WORK ORDER: Would you repeat the entries below exactly and omit the pictures?

=== DATA SHOWN ===

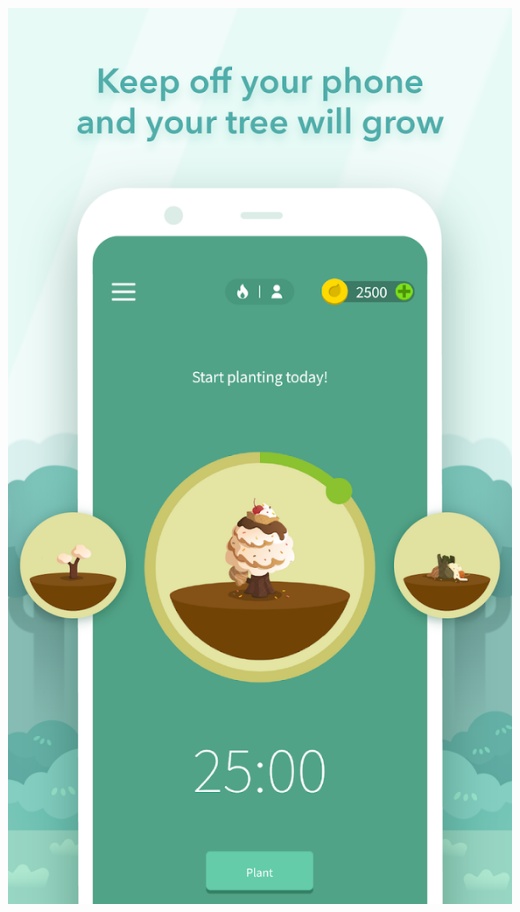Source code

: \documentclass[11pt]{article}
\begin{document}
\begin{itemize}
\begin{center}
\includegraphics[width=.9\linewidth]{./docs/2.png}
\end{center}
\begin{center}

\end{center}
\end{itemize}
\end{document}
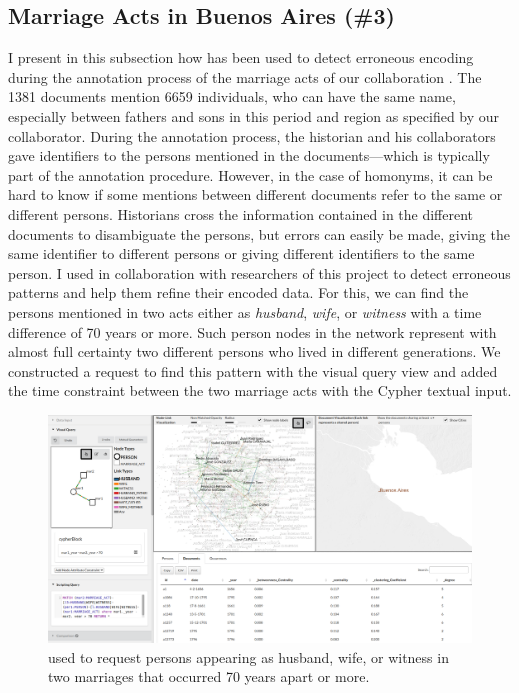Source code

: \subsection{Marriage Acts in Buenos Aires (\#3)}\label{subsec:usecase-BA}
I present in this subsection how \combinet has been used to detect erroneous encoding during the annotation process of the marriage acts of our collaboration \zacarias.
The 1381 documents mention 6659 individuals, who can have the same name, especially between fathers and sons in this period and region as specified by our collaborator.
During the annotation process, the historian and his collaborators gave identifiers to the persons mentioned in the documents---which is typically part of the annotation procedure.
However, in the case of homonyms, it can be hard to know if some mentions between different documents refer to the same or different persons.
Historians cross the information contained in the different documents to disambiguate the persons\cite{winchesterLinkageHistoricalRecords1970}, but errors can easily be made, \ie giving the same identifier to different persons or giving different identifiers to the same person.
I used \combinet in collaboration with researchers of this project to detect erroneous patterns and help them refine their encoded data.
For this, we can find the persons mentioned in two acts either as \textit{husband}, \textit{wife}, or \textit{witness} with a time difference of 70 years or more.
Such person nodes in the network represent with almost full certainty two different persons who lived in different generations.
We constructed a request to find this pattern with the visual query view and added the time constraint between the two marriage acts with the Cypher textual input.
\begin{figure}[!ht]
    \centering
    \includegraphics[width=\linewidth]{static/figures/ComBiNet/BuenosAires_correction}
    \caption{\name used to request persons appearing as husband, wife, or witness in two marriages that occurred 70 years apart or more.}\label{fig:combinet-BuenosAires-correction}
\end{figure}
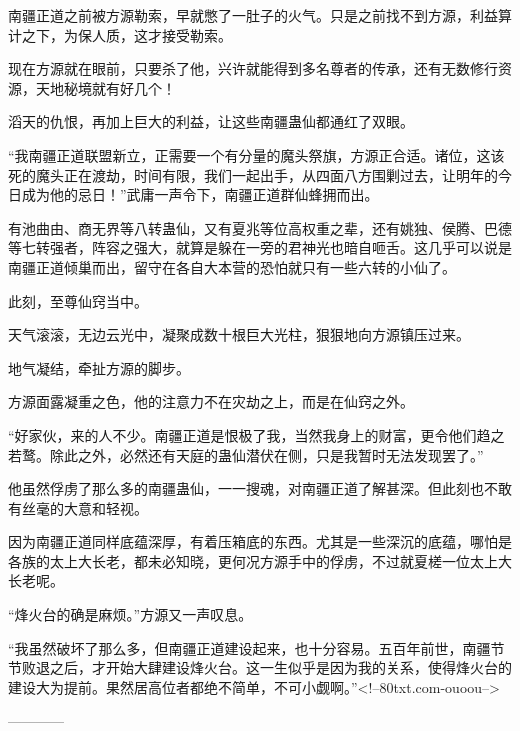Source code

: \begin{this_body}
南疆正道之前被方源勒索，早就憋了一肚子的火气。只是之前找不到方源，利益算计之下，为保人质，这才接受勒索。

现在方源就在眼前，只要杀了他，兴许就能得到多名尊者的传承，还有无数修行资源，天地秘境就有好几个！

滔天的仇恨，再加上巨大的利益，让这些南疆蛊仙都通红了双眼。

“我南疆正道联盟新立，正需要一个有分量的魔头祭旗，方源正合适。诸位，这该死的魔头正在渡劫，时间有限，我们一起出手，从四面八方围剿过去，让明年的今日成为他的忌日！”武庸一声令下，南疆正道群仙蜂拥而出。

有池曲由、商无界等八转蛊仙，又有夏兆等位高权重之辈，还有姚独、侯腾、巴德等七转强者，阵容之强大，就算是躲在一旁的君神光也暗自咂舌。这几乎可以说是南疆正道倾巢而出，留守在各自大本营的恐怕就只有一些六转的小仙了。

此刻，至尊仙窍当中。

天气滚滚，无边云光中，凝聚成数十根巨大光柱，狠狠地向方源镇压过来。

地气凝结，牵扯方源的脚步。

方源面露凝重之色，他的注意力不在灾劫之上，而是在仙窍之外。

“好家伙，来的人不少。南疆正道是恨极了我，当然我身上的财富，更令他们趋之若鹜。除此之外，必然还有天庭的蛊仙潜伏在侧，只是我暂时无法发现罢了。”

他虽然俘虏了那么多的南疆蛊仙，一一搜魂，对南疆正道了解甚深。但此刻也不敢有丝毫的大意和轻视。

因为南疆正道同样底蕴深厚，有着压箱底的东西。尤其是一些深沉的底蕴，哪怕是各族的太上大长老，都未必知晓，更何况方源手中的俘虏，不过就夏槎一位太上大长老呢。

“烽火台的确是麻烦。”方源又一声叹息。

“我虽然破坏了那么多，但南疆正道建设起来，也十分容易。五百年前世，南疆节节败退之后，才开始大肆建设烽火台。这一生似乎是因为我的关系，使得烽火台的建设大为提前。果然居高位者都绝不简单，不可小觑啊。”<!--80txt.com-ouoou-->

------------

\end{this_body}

===

ANSWER BOX:
Source code

: \documentclass[11pt]{article}
\begin{document}
\begin{itemize}
\begin{center}
\includegraphics[width=.9\linewidth]{./docs/2.png}
\end{center}
\begin{center}

\end{center}
\end{itemize}
\end{document}
Source code

: \subsection{Marriage Acts in Buenos Aires (\#3)}\label{subsec:usecase-BA}
I present in this subsection how \combinet has been used to detect erroneous encoding during the annotation process of the marriage acts of our collaboration \zacarias.
The 1381 documents mention 6659 individuals, who can have the same name, especially between fathers and sons in this period and region as specified by our collaborator.
During the annotation process, the historian and his collaborators gave identifiers to the persons mentioned in the documents---which is typically part of the annotation procedure.
However, in the case of homonyms, it can be hard to know if some mentions between different documents refer to the same or different persons.
Historians cross the information contained in the different documents to disambiguate the persons\cite{winchesterLinkageHistoricalRecords1970}, but errors can easily be made, \ie giving the same identifier to different persons or giving different identifiers to the same person.
I used \combinet in collaboration with researchers of this project to detect erroneous patterns and help them refine their encoded data.
For this, we can find the persons mentioned in two acts either as \textit{husband}, \textit{wife}, or \textit{witness} with a time difference of 70 years or more.
Such person nodes in the network represent with almost full certainty two different persons who lived in different generations.
We constructed a request to find this pattern with the visual query view and added the time constraint between the two marriage acts with the Cypher textual input.
\begin{figure}[!ht]
    \centering
    \includegraphics[width=\linewidth]{static/figures/ComBiNet/BuenosAires_correction}
    \caption{\name used to request persons appearing as husband, wife, or witness in two marriages that occurred 70 years apart or more.}\label{fig:combinet-BuenosAires-correction}
\end{figure}
Source code

: \begin{this_body}
南疆正道之前被方源勒索，早就憋了一肚子的火气。只是之前找不到方源，利益算计之下，为保人质，这才接受勒索。

现在方源就在眼前，只要杀了他，兴许就能得到多名尊者的传承，还有无数修行资源，天地秘境就有好几个！

滔天的仇恨，再加上巨大的利益，让这些南疆蛊仙都通红了双眼。

“我南疆正道联盟新立，正需要一个有分量的魔头祭旗，方源正合适。诸位，这该死的魔头正在渡劫，时间有限，我们一起出手，从四面八方围剿过去，让明年的今日成为他的忌日！”武庸一声令下，南疆正道群仙蜂拥而出。

有池曲由、商无界等八转蛊仙，又有夏兆等位高权重之辈，还有姚独、侯腾、巴德等七转强者，阵容之强大，就算是躲在一旁的君神光也暗自咂舌。这几乎可以说是南疆正道倾巢而出，留守在各自大本营的恐怕就只有一些六转的小仙了。

此刻，至尊仙窍当中。

天气滚滚，无边云光中，凝聚成数十根巨大光柱，狠狠地向方源镇压过来。

地气凝结，牵扯方源的脚步。

方源面露凝重之色，他的注意力不在灾劫之上，而是在仙窍之外。

“好家伙，来的人不少。南疆正道是恨极了我，当然我身上的财富，更令他们趋之若鹜。除此之外，必然还有天庭的蛊仙潜伏在侧，只是我暂时无法发现罢了。”

他虽然俘虏了那么多的南疆蛊仙，一一搜魂，对南疆正道了解甚深。但此刻也不敢有丝毫的大意和轻视。

因为南疆正道同样底蕴深厚，有着压箱底的东西。尤其是一些深沉的底蕴，哪怕是各族的太上大长老，都未必知晓，更何况方源手中的俘虏，不过就夏槎一位太上大长老呢。

“烽火台的确是麻烦。”方源又一声叹息。

“我虽然破坏了那么多，但南疆正道建设起来，也十分容易。五百年前世，南疆节节败退之后，才开始大肆建设烽火台。这一生似乎是因为我的关系，使得烽火台的建设大为提前。果然居高位者都绝不简单，不可小觑啊。”<!--80txt.com-ouoou-->

------------

\end{this_body}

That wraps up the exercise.